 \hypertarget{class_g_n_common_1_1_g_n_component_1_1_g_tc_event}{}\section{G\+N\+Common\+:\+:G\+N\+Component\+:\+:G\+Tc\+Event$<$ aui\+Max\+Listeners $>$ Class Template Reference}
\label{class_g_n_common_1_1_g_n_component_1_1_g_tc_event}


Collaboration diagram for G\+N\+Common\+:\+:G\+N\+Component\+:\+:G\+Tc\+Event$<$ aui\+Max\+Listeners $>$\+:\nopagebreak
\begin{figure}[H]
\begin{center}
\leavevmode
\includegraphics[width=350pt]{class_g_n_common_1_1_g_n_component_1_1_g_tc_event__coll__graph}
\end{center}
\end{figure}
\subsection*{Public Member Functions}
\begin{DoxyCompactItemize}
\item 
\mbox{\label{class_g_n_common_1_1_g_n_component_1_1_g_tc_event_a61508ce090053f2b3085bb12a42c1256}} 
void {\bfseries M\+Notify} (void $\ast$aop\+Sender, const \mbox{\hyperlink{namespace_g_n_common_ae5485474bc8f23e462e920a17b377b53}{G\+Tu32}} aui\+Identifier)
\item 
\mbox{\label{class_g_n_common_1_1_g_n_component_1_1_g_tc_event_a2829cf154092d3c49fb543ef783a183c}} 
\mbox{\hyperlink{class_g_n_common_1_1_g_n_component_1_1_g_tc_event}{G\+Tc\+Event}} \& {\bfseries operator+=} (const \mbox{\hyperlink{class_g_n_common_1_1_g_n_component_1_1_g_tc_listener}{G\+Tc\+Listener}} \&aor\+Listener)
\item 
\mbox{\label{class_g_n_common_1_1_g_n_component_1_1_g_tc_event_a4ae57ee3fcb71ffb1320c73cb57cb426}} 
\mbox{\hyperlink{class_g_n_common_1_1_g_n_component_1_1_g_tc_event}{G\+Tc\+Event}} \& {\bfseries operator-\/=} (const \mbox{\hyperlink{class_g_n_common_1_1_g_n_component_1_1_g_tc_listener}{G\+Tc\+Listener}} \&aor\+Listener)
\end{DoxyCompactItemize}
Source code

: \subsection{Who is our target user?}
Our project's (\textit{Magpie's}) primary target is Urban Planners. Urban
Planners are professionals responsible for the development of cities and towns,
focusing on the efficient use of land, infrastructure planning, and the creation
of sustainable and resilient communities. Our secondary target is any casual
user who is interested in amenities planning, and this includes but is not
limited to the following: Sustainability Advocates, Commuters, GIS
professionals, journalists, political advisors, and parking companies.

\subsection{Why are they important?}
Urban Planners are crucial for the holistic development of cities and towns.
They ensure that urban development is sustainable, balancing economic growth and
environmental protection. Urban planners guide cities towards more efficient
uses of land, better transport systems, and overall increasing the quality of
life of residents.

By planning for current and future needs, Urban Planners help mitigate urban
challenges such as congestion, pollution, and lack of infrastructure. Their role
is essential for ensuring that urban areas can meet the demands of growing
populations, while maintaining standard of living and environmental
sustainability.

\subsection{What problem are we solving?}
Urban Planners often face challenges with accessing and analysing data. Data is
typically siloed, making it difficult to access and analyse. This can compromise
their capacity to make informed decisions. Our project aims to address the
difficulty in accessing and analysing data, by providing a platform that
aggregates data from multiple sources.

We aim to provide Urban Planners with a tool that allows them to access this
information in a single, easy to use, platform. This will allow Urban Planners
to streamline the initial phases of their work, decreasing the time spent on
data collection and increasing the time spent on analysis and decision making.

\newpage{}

------------------------------------------------------------------------

Work task >> Across the records above, tally the lines that contain "Listeners" and return the number alone.

Response >> 2